■ Exercise details ■
Show each line of the data below in which "cipd" occurs.
++++++
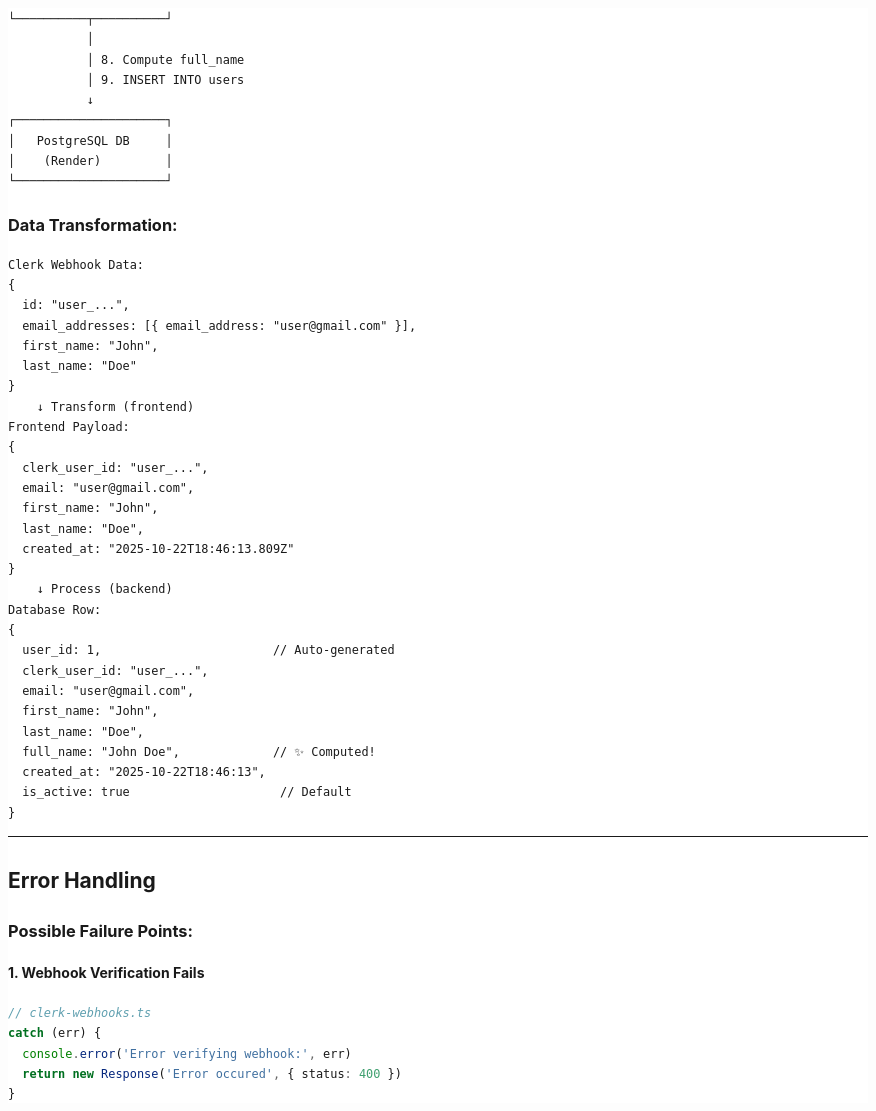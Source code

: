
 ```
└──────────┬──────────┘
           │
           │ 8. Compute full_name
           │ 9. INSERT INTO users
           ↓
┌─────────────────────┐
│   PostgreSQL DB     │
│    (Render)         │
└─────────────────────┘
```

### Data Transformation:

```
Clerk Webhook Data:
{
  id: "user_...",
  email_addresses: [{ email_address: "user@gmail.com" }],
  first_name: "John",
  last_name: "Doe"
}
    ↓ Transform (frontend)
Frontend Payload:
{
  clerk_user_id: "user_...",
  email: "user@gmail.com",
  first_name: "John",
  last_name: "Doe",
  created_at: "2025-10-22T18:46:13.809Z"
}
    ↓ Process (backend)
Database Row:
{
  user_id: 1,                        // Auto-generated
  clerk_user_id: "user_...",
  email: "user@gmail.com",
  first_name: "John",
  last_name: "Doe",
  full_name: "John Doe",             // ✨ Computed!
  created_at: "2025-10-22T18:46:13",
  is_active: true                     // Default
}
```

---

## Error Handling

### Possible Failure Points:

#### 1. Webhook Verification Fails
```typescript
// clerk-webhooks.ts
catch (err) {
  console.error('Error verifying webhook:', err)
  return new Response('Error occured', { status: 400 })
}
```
++++++
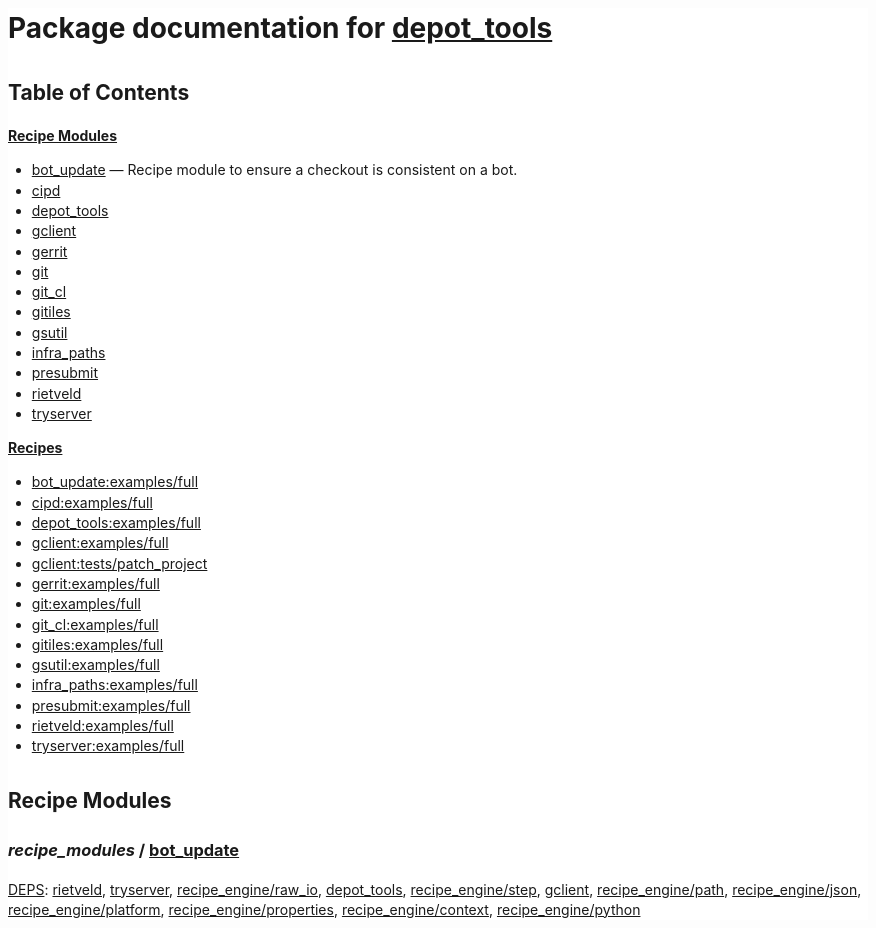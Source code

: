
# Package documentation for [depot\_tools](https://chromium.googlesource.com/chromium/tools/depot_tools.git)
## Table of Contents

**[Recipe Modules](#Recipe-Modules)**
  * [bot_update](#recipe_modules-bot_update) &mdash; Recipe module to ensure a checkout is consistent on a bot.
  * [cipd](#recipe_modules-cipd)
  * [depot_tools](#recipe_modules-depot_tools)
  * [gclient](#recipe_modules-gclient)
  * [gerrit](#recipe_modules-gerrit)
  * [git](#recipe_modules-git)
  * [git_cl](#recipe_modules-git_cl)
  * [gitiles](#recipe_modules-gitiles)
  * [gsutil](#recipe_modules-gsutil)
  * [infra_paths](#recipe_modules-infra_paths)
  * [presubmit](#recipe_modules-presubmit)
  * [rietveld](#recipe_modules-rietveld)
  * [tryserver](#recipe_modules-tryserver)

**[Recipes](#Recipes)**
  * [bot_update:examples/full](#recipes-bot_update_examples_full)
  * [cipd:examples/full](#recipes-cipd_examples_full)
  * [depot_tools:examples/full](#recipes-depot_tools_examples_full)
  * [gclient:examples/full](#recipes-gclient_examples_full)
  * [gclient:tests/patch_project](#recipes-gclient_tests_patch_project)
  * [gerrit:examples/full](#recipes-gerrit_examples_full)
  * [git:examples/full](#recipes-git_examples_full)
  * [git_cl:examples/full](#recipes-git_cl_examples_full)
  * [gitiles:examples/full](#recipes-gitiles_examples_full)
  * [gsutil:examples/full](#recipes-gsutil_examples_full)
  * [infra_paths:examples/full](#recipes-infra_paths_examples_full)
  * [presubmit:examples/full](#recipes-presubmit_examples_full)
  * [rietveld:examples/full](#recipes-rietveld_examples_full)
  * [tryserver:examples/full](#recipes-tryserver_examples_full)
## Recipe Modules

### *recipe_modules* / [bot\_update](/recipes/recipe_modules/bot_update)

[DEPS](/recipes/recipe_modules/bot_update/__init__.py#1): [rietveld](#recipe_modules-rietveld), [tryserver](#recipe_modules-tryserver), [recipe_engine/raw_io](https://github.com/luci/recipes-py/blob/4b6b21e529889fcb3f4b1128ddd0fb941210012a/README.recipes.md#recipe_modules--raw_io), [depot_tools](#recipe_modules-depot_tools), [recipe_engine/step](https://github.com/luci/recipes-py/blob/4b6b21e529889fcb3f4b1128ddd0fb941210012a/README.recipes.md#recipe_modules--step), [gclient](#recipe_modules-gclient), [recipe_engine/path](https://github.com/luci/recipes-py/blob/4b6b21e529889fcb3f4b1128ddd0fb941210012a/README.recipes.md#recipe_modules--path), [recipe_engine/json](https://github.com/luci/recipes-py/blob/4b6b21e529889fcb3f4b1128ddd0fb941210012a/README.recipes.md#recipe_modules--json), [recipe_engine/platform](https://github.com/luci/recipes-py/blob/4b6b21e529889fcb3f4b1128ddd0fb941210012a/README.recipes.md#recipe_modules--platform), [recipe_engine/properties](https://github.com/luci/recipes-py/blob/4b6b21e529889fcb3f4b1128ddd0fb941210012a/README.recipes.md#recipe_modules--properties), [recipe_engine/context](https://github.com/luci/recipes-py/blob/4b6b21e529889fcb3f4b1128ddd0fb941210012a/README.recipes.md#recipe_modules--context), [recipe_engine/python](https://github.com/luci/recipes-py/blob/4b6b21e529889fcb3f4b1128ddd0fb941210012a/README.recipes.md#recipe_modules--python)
++++++
■ Exercise solution ■
  * [cipd](#recipe_modules-cipd)
  * [cipd:examples/full](#recipes-cipd_examples_full)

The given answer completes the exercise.